→ **What to do**: For the entries that follow, say how many lines hold the string "subsection", with nothing else in the reply.

══════

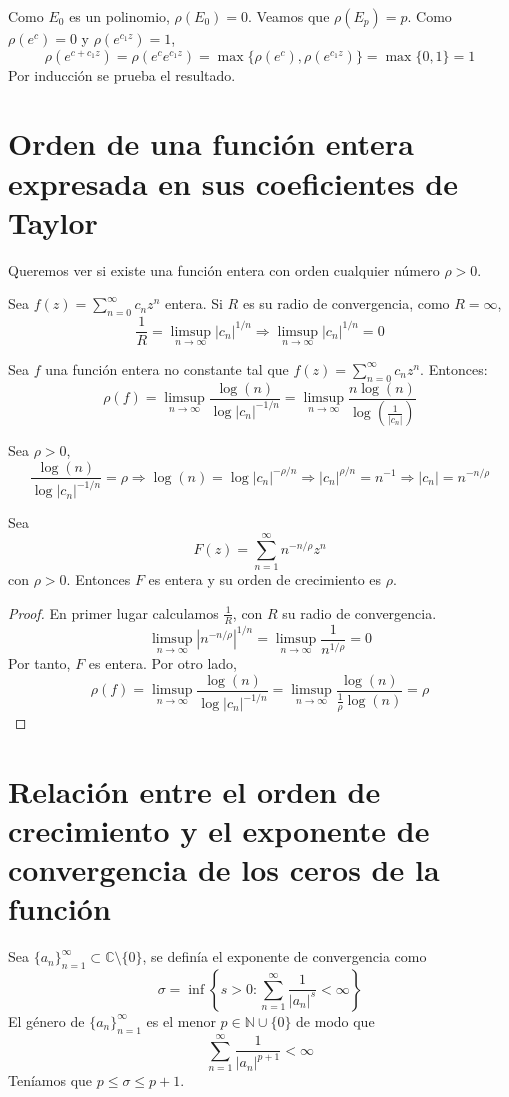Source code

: Como $E_0$ es un polinomio, $\rho(E_0) = 0$.
Veamos que $\rho(E_p) = p$.
Como $\rho(e^c) = 0$ y $\rho(e^{c_1z}) = 1$,
$$\rho(e^{c+c_1z}) = \rho(e^ce^{c_1z}) = \max\{\rho(e^c), \rho(e^{c_1z})\} = \max\{0, 1\} = 1$$
Por inducción se prueba el resultado.

\section{Orden de una función entera expresada en sus coeficientes de Taylor}
Queremos ver si existe una función entera con orden cualquier número $\rho > 0$.

Sea $f(z) = \sum_{n=0}^\infty c_nz^n$ entera.
Si $R$ es su radio de convergencia, como $R = \infty$,
$$\frac{1}{R} = \limsup_{n \to \infty} |c_n|^{1/n} \Rightarrow \limsup_{n \to \infty} |c_n|^{1/n} = 0$$

\begin{theorem}
    Sea $f$ una función entera no constante tal que $f(z) = \sum_{n=0}^\infty c_nz^n$.
    Entonces:
    $$\rho(f) = \limsup_{n \to \infty} \frac{\log(n)}{\log|c_n|^{-1/n}} = \limsup_{n \to \infty} \frac{n\log(n)}{\log\left(\frac{1}{|c_n|}\right)}$$
\end{theorem}


Sea $\rho > 0$,
$$\frac{\log(n)}{\log|c_n|^{-1/n}} = \rho \Rightarrow \log(n) = \log|c_n|^{-\rho/n} \Rightarrow |c_n|^{\rho/n} = n^{-1} \Rightarrow |c_n| = n^{-n/\rho}$$

\begin{corollary}
    Sea
    $$F(z) = \sum_{n=1}^\infty n^{-n/\rho}z^n$$
    con $\rho > 0$.
    Entonces $F$ es entera y su orden de crecimiento es $\rho$.
\end{corollary}

\begin{proof}
    En primer lugar calculamos $\frac{1}{R}$, con $R$ su radio de convergencia.
    $$\limsup_{n \to \infty} |n^{-n/\rho}|^{1/n} = \limsup_{n \to \infty} \frac{1}{n^{1/\rho}} = 0$$
    Por tanto, $F$ es entera.
    Por otro lado,
    $$\rho(f) = \limsup_{n \to \infty} \frac{\log(n)}{\log|c_n|^{-1/n}} = \limsup_{n \to \infty} \frac{\log(n)}{\frac{1}{\rho}\log(n)} = \rho$$
\end{proof}

\section{Relación entre el orden de crecimiento y el exponente de convergencia de los ceros de la función}
Sea $\{a_n\}_{n=1}^\infty \subset \mathbb{C} \setminus \{0\}$, se definía el exponente de convergencia como
$$\sigma = \inf\left\{s > 0 : \sum_{n=1}^\infty \frac{1}{|a_n|^s} < \infty\right\}$$
El género de $\{a_n\}_{n=1}^\infty$ es el menor $p \in \mathbb{N} \cup \{0\}$ de modo que
$$\sum_{n=1}^\infty \frac{1}{|a_n|^{p+1}} < \infty$$
Teníamos que $p \leq \sigma \leq p+1$.

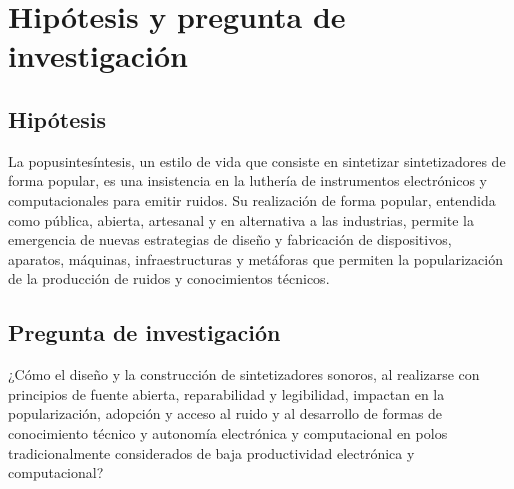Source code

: \documentclass[../proyecto.tex]{subfiles}
\begin{document}
\section{Hipótesis y pregunta de investigación}

\subsection{Hipótesis}

La popusintesíntesis, un estilo de vida que consiste en sintetizar sintetizadores de forma popular, es una insistencia en la luthería de instrumentos electrónicos y computacionales para emitir ruidos. Su realización de forma popular, entendida como pública, abierta, artesanal y en alternativa a las industrias, permite la emergencia de nuevas estrategias de diseño y fabricación de dispositivos, aparatos, máquinas, infraestructuras y metáforas que permiten la popularización de la producción de ruidos y conocimientos técnicos.

\subsection{Pregunta de investigación}

¿Cómo el diseño y la construcción de sintetizadores sonoros, al realizarse con principios de fuente abierta, reparabilidad y legibilidad, impactan en la popularización, adopción y acceso al ruido y al desarrollo de formas de conocimiento técnico y autonomía electrónica y computacional en polos tradicionalmente considerados de baja productividad electrónica y computacional?

\end{document}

══════

→ **Result of the exercise**: 2